Saved data entries:
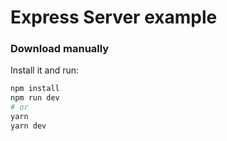 # Express Server example

### Download manually

Install it and run:

```bash
npm install
npm run dev
# or
yarn
yarn dev
```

WHAT IS BEING ASKED:
Since only the text is wanted, repeat all the records above exactly and omit the pictures.

RESULT OF THIS EXERCISE:
 # Express Server example

### Download manually

Install it and run:

```bash
npm install
npm run dev
# or
yarn
yarn dev
```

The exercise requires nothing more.